Top | Sift
(article, Kim Carlson)
In two must-read columns published over the last several days, Nicholas Kristof of the New York Times has turned his attention to MRSA infections. In the first column, Kristof introduces the acronym MRSA, which stands for methicillin-resistant Staphylococcus aureus, and suggests that these staph infections thrive in pig CAFOs. Kristof also discusses the alarming possibility that MRSA may be passed from pigs to humans. MRSA infections are increasing in this country; last year, more people died in the U.S. from MRSA than from AIDS. In the second column, Kristof scolds agribusiness for using antibiotics in healthy animals, just to be able to keep the animals in cramped, unsanitary, and unhealthy conditions. Writes Kristof: bq. Public-health experts worry that pigs could pass on the infection by direct contact with their handlers, through their wastes leaking into groundwater (one study has already found antibiotic-resistant bacteria entering ground water from hog farms), or through their meat, though there has been no proven case of someone getting it from eating pork.
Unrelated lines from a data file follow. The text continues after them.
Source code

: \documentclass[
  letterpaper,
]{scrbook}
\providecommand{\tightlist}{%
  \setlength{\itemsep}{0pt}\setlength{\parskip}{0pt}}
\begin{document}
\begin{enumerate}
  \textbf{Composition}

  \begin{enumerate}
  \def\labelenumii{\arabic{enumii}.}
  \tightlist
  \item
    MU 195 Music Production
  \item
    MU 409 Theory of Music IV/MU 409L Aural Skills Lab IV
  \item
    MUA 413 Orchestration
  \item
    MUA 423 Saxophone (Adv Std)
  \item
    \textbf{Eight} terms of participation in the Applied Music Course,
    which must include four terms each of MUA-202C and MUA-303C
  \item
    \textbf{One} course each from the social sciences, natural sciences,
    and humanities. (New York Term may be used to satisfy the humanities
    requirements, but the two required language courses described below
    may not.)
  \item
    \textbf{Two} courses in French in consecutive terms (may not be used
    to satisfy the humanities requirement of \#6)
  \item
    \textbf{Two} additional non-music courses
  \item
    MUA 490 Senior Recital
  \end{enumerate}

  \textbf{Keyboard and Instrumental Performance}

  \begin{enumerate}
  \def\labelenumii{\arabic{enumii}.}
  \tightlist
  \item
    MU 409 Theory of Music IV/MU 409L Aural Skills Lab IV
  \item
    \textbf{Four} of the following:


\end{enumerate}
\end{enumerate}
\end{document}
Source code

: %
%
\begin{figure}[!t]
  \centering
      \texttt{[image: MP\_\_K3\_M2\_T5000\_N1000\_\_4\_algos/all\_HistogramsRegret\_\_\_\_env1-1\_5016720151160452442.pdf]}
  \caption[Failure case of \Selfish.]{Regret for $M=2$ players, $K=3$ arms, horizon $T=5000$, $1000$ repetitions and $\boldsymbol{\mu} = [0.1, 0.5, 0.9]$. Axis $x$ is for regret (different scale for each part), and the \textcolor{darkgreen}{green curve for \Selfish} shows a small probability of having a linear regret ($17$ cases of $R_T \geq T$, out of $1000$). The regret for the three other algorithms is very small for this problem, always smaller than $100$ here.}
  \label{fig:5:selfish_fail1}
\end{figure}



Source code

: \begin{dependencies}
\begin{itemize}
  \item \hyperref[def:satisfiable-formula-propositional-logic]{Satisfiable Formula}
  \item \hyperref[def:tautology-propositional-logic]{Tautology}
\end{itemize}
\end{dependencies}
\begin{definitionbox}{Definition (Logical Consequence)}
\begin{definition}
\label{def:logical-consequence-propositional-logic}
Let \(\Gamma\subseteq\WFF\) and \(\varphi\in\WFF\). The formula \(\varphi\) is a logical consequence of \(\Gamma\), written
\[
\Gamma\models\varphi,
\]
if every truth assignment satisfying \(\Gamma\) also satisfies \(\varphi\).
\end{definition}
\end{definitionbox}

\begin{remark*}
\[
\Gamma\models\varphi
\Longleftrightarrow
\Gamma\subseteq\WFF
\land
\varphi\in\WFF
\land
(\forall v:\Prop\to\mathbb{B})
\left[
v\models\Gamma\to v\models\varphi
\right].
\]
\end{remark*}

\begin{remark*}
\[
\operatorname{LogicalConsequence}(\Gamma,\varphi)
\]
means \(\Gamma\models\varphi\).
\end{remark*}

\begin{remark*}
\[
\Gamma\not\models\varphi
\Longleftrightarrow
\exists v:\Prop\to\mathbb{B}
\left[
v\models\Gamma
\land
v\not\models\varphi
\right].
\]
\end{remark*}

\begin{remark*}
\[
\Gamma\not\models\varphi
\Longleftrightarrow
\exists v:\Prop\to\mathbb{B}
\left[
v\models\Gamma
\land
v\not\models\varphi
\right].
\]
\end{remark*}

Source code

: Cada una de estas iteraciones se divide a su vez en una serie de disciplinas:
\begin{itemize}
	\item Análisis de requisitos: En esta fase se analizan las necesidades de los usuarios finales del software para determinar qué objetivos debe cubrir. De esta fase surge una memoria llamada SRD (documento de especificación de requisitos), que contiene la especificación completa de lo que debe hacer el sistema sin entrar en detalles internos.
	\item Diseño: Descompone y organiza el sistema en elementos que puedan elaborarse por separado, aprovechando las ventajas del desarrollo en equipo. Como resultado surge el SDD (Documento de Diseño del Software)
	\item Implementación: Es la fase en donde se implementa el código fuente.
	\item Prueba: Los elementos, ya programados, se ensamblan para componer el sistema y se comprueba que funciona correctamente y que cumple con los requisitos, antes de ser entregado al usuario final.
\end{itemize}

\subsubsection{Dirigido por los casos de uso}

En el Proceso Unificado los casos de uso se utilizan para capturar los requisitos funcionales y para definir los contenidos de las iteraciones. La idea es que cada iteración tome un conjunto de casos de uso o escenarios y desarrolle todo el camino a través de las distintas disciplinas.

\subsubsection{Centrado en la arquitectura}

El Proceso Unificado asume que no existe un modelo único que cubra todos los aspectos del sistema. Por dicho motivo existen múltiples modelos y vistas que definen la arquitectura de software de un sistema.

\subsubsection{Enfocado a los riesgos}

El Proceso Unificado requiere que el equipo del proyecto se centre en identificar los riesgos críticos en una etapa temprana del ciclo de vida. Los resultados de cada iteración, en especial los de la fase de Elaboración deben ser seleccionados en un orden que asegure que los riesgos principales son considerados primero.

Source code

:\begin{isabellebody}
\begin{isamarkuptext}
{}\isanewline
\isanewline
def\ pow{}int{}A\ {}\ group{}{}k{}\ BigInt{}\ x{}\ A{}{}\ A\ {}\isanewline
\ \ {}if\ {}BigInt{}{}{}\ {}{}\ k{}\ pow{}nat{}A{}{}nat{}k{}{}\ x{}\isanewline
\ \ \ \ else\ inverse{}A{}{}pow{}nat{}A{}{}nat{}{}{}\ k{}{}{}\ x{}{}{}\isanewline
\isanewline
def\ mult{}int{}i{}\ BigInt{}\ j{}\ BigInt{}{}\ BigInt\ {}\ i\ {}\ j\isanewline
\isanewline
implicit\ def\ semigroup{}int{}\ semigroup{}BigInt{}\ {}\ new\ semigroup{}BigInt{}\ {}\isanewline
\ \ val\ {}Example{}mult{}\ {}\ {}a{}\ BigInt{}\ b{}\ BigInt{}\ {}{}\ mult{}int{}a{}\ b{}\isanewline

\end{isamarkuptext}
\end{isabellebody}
Thorough cooking will kill the bacteria, but people often use the same knife to cut raw meat and then to chop vegetables. Or they plop a pork chop on a plate, cook it, and then contaminate it by putting it back on the original plate. Suggestions for all who eat pork: Be scrupulous in thoroughly cooking the meat. Don't cross-contaminate by using unwashed cutting boards, knives, or plates. When at all possible, eat pork from growers who don't feed healthy pigs antibiotics. Write or call your congressional representatives, asking them to support legislation banning the use of antibiotics in healthy animals.